With our migration to Google, we decided to focus on what's closest to all of us: email, calendaring and contacts. This marked the start of our journey to disruptive support, one that's simultaneously challenging and thrilling.

Supporting government agencies with a higher calling, such as food, water, safety, children and the solvency of the state, makes one fully realize the impact of implementing disruptive technologies in supporting the missions of these agencies and the services they provide to residents.

As agencies became accustomed to the new cloud-based email and calendaring, they adopted groups, sites, hangouts and applications. Very quickly, a new paradigm was created. IT research and development are now being done at the line level by nontechnical program staff, taking that role out of IT's hands.

A New Digital Frontier

Employees are actively pushing the frontiers of systems even before they're fully rolled out. Once we deployed Google apps, we had to shift our support model. We needed a more academic, university-like model that emphasized collaboration, information sharing, enablement and empowerment. We sought to help state employees to move from acceptance to adoption. Disruptive support was born.

We searched for someone to lead this new effort and found Brandon Williams, a public information officer at the Department of Public Health and Environment. He now has two permanent staff members and a rotating group of interns to support 26,000 users and make Google successful at the state level.

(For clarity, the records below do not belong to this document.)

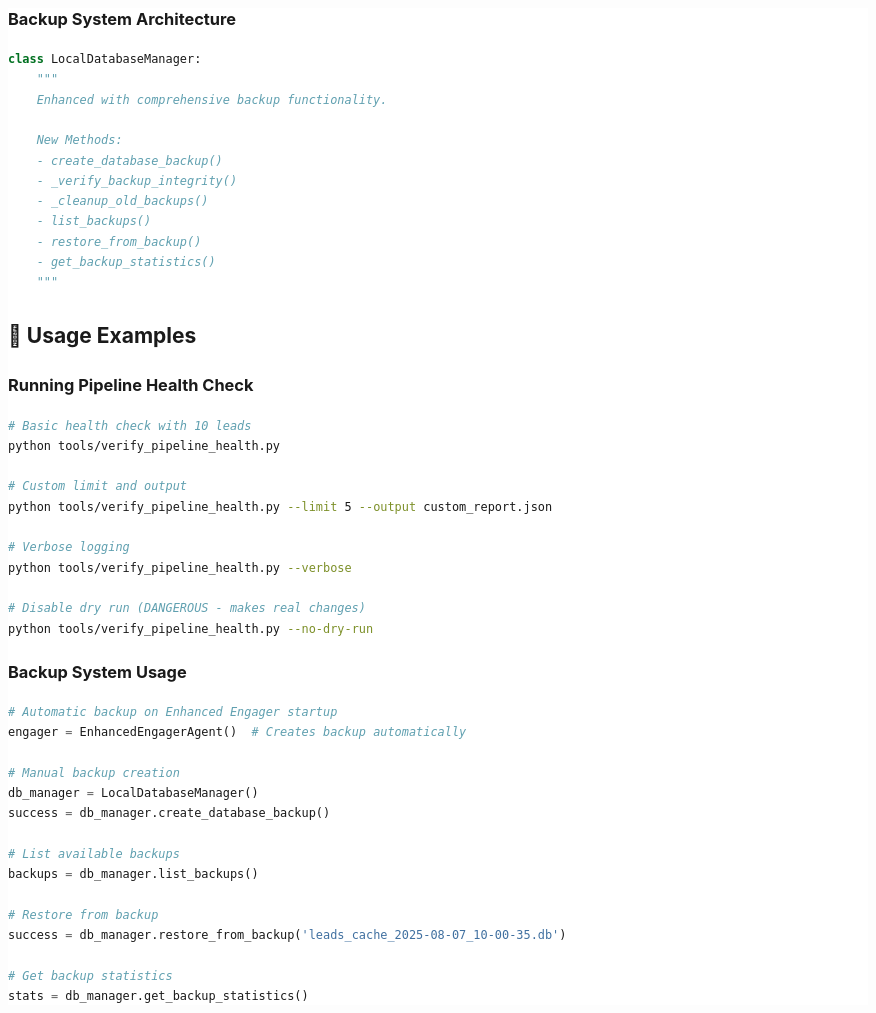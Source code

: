 ### Backup System Architecture
```python
class LocalDatabaseManager:
    """
    Enhanced with comprehensive backup functionality.
    
    New Methods:
    - create_database_backup()
    - _verify_backup_integrity()
    - _cleanup_old_backups()
    - list_backups()
    - restore_from_backup()
    - get_backup_statistics()
    """
```

## 🚀 Usage Examples

### Running Pipeline Health Check
```bash
# Basic health check with 10 leads
python tools/verify_pipeline_health.py

# Custom limit and output
python tools/verify_pipeline_health.py --limit 5 --output custom_report.json

# Verbose logging
python tools/verify_pipeline_health.py --verbose

# Disable dry run (DANGEROUS - makes real changes)
python tools/verify_pipeline_health.py --no-dry-run
```

### Backup System Usage
```python
# Automatic backup on Enhanced Engager startup
engager = EnhancedEngagerAgent()  # Creates backup automatically

# Manual backup creation
db_manager = LocalDatabaseManager()
success = db_manager.create_database_backup()

# List available backups
backups = db_manager.list_backups()

# Restore from backup
success = db_manager.restore_from_backup('leads_cache_2025-08-07_10-00-35.db')

# Get backup statistics
stats = db_manager.get_backup_statistics()
```

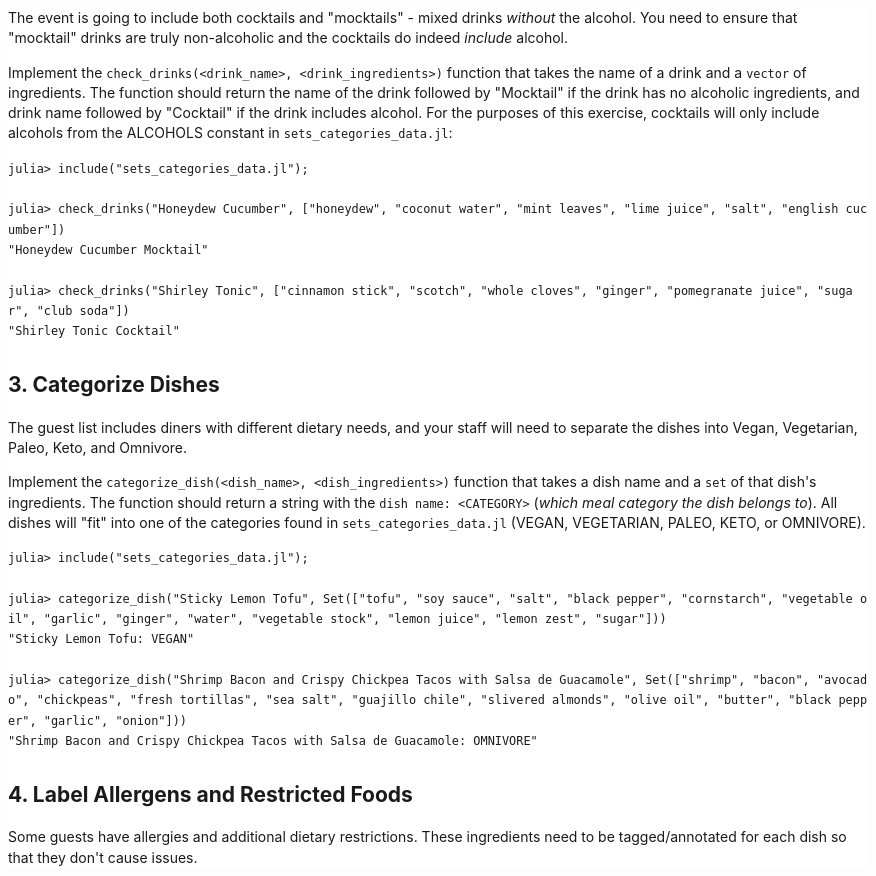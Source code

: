 The event is going to include both cocktails and "mocktails" - mixed drinks _without_ the alcohol.
You need to ensure that "mocktail" drinks are truly non-alcoholic and the cocktails do indeed _include_ alcohol.

Implement the `check_drinks(<drink_name>, <drink_ingredients>)` function that takes the name of a drink and a `vector` of ingredients.
The function should return the name of the drink followed by "Mocktail" if the drink has no alcoholic ingredients, and drink name followed by "Cocktail" if the drink includes alcohol.
For the purposes of this exercise, cocktails will only include alcohols from the ALCOHOLS constant in `sets_categories_data.jl`:

```julia-repl
julia> include("sets_categories_data.jl");

julia> check_drinks("Honeydew Cucumber", ["honeydew", "coconut water", "mint leaves", "lime juice", "salt", "english cucumber"])
"Honeydew Cucumber Mocktail"

julia> check_drinks("Shirley Tonic", ["cinnamon stick", "scotch", "whole cloves", "ginger", "pomegranate juice", "sugar", "club soda"])
"Shirley Tonic Cocktail"
```

## 3. Categorize Dishes

The guest list includes diners with different dietary needs, and your staff will need to separate the dishes into Vegan, Vegetarian, Paleo, Keto, and Omnivore.

Implement the `categorize_dish(<dish_name>, <dish_ingredients>)` function that takes a dish name and a `set` of that dish's ingredients.
The function should return a string with the `dish name: <CATEGORY>` (_which meal category the dish belongs to_).
All dishes will "fit" into one of the categories found in `sets_categories_data.jl` (VEGAN, VEGETARIAN, PALEO, KETO, or OMNIVORE).

```julia-repl
julia> include("sets_categories_data.jl");

julia> categorize_dish("Sticky Lemon Tofu", Set(["tofu", "soy sauce", "salt", "black pepper", "cornstarch", "vegetable oil", "garlic", "ginger", "water", "vegetable stock", "lemon juice", "lemon zest", "sugar"]))
"Sticky Lemon Tofu: VEGAN"

julia> categorize_dish("Shrimp Bacon and Crispy Chickpea Tacos with Salsa de Guacamole", Set(["shrimp", "bacon", "avocado", "chickpeas", "fresh tortillas", "sea salt", "guajillo chile", "slivered almonds", "olive oil", "butter", "black pepper", "garlic", "onion"]))
"Shrimp Bacon and Crispy Chickpea Tacos with Salsa de Guacamole: OMNIVORE"
```

## 4. Label Allergens and Restricted Foods

Some guests have allergies and additional dietary restrictions.
These ingredients need to be tagged/annotated for each dish so that they don't cause issues.


[set]: https://docs.julialang.org/en/v1/base/collections/#Set-Like-Collections
[union]: https://docs.julialang.org/en/v1/base/collections/#Base.union
[intersect]: https://docs.julialang.org/en/v1/base/collections/#Base.intersect
[setdiff]: https://docs.julialang.org/en/v1/base/collections/#Base.setdiff
[symdiff]: https://docs.julialang.org/en/v1/base/collections/#Base.symdiff
[issubset]: https://docs.julialang.org/en/v1/base/collections/#Base.issubset
[issetequal]: https://docs.julialang.org/en/v1/base/collections/#Base.issetequal
[isdisjoint]: https://docs.julialang.org/en/v1/base/collections/#Base.isdisjoint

Our employees are highly adaptable, so we needed to find the right tools to help them embrace the cloud apps — think short YouTube videos, fact sheets and basic tips and tricks. We also made in-person presentations to some groups and built no-frills tools pages, simply tailoring training to the employee base.

Technological change doesn't rest, so IT needs to adapt or be left behind.

Technological change doesn't rest, so IT needs to adapt or be left behind. Disruptive support presents an organic, amazing journey. If you embrace it, lean into it and take on the challenge, technology will allow your customers to flourish. We're witnessing that transformation right now in Colorado, and it's a beautiful sight.